+++ MATERIAL PROVIDED

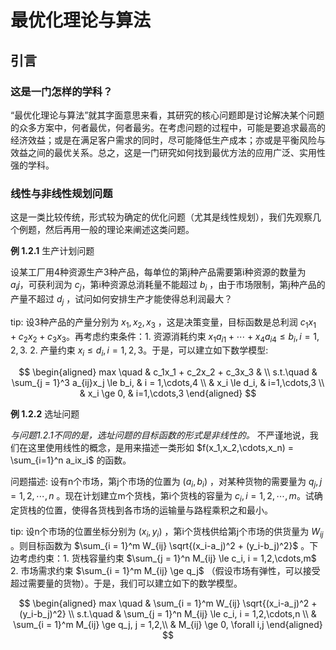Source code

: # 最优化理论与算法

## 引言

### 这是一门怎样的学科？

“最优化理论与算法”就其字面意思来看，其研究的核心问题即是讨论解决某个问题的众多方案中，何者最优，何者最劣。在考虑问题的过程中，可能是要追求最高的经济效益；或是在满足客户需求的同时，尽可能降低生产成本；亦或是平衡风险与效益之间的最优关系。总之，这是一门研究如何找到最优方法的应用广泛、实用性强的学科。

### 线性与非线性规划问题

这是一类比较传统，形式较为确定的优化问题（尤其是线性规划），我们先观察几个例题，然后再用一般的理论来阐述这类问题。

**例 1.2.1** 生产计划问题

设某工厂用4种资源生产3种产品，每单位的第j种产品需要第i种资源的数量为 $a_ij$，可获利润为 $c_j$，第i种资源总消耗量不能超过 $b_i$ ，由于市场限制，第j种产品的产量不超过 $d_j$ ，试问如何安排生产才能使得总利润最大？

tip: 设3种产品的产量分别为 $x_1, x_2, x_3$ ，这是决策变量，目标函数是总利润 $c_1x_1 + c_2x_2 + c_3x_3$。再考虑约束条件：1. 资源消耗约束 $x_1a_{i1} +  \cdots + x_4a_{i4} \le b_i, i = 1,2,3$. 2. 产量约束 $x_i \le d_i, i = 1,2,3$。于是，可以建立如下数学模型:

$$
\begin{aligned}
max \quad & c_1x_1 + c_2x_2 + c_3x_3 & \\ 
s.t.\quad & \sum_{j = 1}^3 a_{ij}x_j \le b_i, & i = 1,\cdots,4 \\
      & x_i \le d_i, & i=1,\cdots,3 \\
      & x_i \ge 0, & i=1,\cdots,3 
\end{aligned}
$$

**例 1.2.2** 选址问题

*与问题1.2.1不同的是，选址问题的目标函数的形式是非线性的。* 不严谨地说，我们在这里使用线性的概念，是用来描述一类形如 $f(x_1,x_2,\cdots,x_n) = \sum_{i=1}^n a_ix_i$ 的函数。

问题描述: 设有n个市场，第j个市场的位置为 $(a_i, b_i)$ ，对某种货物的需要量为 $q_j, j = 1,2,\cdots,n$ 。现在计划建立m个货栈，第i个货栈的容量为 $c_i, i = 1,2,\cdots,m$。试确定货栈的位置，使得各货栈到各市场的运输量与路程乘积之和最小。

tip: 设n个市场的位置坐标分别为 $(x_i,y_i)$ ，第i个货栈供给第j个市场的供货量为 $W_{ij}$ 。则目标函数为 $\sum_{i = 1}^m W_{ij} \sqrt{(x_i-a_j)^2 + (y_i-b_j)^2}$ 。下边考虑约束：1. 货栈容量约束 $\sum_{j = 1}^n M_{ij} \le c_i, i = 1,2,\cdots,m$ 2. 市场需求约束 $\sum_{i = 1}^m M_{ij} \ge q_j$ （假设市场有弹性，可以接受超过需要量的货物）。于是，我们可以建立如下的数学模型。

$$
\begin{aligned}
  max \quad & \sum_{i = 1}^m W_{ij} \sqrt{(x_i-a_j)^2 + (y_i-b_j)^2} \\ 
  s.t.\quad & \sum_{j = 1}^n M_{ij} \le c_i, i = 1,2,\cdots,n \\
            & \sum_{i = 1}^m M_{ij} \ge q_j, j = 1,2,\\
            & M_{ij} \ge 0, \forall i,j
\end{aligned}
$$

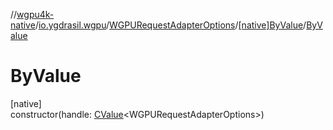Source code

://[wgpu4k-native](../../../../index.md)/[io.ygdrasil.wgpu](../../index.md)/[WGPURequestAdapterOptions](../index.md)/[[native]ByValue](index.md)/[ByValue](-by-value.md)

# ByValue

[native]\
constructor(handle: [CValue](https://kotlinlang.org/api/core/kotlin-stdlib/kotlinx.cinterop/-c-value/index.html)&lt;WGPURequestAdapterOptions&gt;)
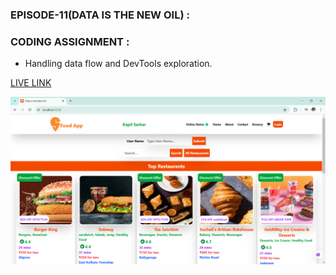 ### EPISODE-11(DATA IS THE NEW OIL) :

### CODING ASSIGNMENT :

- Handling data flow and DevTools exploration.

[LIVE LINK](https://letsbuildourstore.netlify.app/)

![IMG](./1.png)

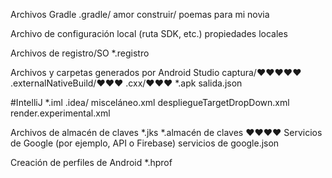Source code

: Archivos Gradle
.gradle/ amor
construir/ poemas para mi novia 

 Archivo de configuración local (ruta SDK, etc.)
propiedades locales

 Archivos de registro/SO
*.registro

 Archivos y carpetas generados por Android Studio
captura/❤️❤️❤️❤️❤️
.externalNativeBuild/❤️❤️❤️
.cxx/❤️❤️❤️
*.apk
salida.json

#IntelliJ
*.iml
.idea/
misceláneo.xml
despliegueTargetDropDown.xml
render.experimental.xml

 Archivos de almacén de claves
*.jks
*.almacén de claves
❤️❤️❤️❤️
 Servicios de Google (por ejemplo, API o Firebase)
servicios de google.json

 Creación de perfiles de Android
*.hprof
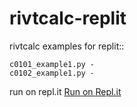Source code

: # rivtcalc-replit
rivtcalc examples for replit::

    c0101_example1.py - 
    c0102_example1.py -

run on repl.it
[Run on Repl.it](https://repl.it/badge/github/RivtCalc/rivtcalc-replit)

++++++

Exact copy, pictures excluded: from the line with "问题描述: 设有n个市场，第j个市场的位置为 $(a_i, b_i)$" up to and including the line with "rivtcalc examples for" in the data above.

问题描述: 设有n个市场，第j个市场的位置为 $(a_i, b_i)$ ，对某种货物的需要量为 $q_j, j = 1,2,\cdots,n$ 。现在计划建立m个货栈，第i个货栈的容量为 $c_i, i = 1,2,\cdots,m$。试确定货栈的位置，使得各货栈到各市场的运输量与路程乘积之和最小。

tip: 设n个市场的位置坐标分别为 $(x_i,y_i)$ ，第i个货栈供给第j个市场的供货量为 $W_{ij}$ 。则目标函数为 $\sum_{i = 1}^m W_{ij} \sqrt{(x_i-a_j)^2 + (y_i-b_j)^2}$ 。下边考虑约束：1. 货栈容量约束 $\sum_{j = 1}^n M_{ij} \le c_i, i = 1,2,\cdots,m$ 2. 市场需求约束 $\sum_{i = 1}^m M_{ij} \ge q_j$ （假设市场有弹性，可以接受超过需要量的货物）。于是，我们可以建立如下的数学模型。

$$
\begin{aligned}
  max \quad & \sum_{i = 1}^m W_{ij} \sqrt{(x_i-a_j)^2 + (y_i-b_j)^2} \\ 
  s.t.\quad & \sum_{j = 1}^n M_{ij} \le c_i, i = 1,2,\cdots,n \\
            & \sum_{i = 1}^m M_{ij} \ge q_j, j = 1,2,\\
            & M_{ij} \ge 0, \forall i,j
\end{aligned}
$$

Source code

://[wgpu4k-native](../../../../index.md)/[io.ygdrasil.wgpu](../../index.md)/[WGPURequestAdapterOptions](../index.md)/[[native]ByValue](index.md)/[ByValue](-by-value.md)

# ByValue

[native]\
constructor(handle: [CValue](https://kotlinlang.org/api/core/kotlin-stdlib/kotlinx.cinterop/-c-value/index.html)&lt;WGPURequestAdapterOptions&gt;)
 ### EPISODE-11(DATA IS THE NEW OIL) :

### CODING ASSIGNMENT :

- Handling data flow and DevTools exploration.

[LIVE LINK](https://letsbuildourstore.netlify.app/)

![IMG](./1.png)

Source code

: Archivos Gradle
.gradle/ amor
construir/ poemas para mi novia 

 Archivo de configuración local (ruta SDK, etc.)
propiedades locales

 Archivos de registro/SO
*.registro

 Archivos y carpetas generados por Android Studio
captura/❤️❤️❤️❤️❤️
.externalNativeBuild/❤️❤️❤️
.cxx/❤️❤️❤️
*.apk
salida.json

#IntelliJ
*.iml
.idea/
misceláneo.xml
despliegueTargetDropDown.xml
render.experimental.xml

 Archivos de almacén de claves
*.jks
*.almacén de claves
❤️❤️❤️❤️
 Servicios de Google (por ejemplo, API o Firebase)
servicios de google.json

 Creación de perfiles de Android
*.hprof
Source code

: # rivtcalc-replit
rivtcalc examples for replit::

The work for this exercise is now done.